Report back each line of the data that contains the word "theory".

◆ Dataset records:
★ ★ ★ ★ ★
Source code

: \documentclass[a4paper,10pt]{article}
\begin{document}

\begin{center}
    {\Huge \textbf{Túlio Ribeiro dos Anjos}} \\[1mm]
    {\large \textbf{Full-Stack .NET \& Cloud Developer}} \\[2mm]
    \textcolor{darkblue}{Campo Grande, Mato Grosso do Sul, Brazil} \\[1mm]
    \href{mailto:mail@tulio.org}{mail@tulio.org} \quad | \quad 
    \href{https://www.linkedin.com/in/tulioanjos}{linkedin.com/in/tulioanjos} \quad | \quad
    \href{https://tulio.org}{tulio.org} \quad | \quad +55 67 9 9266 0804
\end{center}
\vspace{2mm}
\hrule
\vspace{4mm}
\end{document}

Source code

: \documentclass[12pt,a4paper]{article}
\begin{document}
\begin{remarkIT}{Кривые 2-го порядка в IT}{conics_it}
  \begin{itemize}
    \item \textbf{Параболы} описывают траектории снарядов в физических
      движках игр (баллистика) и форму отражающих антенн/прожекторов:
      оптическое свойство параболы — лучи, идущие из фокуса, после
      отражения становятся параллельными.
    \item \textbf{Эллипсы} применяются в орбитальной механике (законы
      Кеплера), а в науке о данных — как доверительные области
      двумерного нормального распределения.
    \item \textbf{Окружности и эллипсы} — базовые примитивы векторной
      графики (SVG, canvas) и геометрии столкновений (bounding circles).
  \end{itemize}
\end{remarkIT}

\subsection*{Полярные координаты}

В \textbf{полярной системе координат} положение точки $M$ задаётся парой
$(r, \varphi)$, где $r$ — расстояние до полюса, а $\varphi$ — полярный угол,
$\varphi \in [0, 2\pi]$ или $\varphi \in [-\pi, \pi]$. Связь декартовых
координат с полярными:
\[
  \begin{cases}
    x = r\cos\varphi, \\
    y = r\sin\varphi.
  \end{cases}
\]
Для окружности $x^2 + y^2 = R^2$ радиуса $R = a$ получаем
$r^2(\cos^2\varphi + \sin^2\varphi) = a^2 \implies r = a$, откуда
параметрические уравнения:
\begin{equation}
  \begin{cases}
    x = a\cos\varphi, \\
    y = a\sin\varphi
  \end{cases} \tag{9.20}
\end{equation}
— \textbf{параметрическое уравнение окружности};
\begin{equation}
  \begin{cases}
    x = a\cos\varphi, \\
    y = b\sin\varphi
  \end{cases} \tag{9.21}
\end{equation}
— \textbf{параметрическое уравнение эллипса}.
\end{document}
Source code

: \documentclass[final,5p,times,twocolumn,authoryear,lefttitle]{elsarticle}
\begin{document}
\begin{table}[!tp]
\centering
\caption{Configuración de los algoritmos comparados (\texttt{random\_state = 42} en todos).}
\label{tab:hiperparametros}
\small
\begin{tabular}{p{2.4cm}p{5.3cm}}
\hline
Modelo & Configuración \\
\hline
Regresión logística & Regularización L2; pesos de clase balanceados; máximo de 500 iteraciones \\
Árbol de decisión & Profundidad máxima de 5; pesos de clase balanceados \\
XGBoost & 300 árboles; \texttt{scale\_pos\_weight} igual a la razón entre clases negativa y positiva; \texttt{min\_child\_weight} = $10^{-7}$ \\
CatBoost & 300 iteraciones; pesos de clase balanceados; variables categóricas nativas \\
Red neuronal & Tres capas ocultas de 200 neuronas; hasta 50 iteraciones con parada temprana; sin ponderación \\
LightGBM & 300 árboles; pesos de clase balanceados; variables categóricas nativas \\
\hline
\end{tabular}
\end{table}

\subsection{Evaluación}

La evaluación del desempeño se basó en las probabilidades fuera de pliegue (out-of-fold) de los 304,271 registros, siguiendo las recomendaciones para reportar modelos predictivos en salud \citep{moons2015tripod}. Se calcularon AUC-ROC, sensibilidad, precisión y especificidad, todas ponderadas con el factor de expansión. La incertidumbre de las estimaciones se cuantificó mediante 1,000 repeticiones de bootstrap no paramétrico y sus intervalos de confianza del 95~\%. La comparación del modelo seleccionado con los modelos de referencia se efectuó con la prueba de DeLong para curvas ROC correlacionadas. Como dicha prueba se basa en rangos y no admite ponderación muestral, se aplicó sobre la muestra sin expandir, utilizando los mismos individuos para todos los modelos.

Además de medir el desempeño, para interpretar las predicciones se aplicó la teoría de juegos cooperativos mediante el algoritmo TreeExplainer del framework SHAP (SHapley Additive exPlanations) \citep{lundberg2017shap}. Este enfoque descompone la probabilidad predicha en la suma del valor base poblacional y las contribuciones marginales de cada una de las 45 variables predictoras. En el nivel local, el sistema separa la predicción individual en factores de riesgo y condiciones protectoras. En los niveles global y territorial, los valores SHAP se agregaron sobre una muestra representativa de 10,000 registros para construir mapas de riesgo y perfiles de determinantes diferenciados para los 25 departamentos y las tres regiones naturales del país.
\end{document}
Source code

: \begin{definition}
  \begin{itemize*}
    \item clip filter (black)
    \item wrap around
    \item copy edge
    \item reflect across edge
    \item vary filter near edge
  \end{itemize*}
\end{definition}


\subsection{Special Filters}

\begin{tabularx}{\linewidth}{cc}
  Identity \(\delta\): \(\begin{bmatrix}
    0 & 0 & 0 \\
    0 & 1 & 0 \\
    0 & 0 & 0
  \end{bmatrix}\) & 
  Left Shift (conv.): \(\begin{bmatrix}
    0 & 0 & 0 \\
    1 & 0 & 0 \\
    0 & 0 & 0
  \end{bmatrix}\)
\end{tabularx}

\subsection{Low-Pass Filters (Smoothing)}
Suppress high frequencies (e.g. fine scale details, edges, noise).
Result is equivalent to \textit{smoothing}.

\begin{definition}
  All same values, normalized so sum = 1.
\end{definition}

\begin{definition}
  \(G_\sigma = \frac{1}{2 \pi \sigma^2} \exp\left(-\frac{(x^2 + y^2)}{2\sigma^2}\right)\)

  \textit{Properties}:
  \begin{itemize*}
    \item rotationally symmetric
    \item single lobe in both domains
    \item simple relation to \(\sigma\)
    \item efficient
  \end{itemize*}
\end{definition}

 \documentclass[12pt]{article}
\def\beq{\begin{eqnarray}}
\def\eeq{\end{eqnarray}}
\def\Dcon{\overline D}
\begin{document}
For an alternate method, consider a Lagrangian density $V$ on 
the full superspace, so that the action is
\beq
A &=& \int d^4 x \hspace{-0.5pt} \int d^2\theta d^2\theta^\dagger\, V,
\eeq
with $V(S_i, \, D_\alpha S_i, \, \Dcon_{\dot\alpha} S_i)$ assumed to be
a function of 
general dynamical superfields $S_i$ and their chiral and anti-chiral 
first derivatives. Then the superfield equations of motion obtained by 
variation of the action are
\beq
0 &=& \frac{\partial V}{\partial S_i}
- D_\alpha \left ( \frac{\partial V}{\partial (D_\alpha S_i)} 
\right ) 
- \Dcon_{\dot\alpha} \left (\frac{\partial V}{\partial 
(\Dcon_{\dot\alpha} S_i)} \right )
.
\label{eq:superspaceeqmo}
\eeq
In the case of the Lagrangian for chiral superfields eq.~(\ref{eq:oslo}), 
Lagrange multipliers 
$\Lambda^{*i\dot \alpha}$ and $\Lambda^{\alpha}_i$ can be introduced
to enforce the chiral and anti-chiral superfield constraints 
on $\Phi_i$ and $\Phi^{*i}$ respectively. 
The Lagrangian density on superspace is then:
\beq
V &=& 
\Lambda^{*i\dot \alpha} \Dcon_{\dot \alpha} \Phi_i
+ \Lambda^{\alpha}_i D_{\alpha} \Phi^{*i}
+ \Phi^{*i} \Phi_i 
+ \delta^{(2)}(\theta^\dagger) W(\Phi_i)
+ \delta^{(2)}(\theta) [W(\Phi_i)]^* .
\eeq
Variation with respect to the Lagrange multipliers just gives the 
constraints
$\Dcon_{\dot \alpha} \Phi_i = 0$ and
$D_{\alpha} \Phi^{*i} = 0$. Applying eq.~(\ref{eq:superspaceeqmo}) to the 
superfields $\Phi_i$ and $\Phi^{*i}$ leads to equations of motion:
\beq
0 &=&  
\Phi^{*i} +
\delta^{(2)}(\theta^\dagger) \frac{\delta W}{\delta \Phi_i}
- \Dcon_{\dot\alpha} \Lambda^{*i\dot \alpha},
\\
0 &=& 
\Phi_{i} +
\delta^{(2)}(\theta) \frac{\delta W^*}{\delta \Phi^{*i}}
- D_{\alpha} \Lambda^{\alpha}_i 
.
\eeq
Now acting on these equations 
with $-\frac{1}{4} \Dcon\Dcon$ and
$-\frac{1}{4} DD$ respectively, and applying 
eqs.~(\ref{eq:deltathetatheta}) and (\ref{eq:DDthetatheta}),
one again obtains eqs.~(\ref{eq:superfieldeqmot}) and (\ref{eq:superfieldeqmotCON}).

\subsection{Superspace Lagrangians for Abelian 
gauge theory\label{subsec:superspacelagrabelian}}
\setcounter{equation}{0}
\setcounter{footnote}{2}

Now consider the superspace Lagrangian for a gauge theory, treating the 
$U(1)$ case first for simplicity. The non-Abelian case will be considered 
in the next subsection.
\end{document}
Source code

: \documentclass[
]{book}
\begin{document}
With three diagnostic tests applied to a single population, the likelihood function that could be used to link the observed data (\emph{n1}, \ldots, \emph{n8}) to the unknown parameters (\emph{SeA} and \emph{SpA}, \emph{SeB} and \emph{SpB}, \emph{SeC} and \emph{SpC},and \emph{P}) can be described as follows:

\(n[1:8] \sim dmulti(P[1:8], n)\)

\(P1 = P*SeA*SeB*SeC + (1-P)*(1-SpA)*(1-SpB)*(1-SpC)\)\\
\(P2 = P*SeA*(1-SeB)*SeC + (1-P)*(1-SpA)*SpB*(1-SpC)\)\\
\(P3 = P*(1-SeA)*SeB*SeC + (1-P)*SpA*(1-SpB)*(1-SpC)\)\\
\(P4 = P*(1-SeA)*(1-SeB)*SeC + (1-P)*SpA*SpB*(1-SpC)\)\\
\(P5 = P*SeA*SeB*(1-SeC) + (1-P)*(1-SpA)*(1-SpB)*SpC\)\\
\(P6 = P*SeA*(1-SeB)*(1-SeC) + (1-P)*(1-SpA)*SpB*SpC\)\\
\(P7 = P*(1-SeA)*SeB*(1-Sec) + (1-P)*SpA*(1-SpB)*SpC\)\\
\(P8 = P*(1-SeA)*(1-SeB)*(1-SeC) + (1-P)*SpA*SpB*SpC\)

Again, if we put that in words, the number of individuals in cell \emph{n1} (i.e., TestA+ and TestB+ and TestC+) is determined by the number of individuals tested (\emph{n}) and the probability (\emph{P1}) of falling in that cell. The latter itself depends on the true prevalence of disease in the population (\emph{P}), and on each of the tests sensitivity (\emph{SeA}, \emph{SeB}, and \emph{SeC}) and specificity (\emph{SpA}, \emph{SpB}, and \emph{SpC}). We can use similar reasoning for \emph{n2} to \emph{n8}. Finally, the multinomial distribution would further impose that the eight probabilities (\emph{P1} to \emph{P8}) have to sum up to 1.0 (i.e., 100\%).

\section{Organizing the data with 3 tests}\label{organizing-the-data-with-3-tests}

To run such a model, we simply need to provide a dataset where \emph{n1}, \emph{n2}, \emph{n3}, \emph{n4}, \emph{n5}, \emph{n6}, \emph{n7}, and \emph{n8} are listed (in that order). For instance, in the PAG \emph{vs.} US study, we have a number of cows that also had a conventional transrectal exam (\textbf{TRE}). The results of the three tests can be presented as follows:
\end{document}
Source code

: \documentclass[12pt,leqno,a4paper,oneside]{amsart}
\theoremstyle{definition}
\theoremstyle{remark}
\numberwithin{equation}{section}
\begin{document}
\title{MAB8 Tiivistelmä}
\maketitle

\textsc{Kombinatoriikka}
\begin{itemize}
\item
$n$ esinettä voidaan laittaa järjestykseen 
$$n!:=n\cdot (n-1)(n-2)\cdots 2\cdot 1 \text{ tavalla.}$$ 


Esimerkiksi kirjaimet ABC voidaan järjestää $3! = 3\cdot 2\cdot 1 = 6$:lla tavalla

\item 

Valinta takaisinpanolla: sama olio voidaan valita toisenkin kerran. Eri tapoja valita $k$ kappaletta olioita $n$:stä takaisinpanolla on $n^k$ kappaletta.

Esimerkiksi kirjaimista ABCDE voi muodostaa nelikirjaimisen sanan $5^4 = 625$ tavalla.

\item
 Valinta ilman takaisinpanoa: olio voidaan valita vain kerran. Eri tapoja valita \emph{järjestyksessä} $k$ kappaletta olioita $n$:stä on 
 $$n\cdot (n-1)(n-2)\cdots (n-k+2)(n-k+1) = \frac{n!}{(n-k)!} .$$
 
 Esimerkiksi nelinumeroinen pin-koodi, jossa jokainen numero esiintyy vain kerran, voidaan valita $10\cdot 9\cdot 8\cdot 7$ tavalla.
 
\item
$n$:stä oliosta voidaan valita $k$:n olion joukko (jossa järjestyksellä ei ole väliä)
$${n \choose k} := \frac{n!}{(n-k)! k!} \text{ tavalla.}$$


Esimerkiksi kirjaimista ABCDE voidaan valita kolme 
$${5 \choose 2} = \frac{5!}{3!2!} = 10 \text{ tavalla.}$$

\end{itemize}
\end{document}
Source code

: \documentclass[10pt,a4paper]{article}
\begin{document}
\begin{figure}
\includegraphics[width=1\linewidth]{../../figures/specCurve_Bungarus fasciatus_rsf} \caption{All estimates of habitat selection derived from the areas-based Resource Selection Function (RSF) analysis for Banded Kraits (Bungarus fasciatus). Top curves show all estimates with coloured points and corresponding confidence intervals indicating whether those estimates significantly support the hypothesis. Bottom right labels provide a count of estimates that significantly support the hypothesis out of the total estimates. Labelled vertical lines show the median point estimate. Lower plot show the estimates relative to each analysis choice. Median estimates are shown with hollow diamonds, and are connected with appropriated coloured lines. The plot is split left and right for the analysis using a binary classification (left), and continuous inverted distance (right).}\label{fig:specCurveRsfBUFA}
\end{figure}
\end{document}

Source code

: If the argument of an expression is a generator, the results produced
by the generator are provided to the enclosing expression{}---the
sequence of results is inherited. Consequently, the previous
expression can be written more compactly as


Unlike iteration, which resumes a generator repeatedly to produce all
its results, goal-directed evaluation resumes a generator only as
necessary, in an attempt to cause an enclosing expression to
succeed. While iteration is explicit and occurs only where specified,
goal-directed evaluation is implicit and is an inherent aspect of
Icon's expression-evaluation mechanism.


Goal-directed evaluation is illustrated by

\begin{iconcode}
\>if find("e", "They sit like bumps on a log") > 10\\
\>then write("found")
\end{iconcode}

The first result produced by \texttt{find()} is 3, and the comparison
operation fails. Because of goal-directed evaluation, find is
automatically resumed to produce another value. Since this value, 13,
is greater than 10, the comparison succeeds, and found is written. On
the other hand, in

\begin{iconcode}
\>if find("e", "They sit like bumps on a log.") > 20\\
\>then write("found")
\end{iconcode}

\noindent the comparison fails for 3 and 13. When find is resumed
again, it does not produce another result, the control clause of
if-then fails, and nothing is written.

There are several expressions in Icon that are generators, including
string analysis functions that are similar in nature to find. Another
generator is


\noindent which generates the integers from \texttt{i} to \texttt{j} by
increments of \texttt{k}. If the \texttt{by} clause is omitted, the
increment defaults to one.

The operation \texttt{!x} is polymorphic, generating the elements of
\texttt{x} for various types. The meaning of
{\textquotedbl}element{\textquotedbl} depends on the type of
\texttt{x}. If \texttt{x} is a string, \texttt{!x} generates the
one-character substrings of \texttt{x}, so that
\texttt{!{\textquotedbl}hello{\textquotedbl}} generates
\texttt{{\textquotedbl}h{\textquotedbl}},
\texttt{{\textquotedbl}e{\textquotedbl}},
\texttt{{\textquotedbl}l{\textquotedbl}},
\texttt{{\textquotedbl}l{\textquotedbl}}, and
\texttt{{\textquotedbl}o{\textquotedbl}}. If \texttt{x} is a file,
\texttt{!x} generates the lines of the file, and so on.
★ ★ ★ ★ ★
◆ Reply:
gauge theory\label{subsec:superspacelagrabelian}}
Now consider the superspace Lagrangian for a gauge theory, treating the 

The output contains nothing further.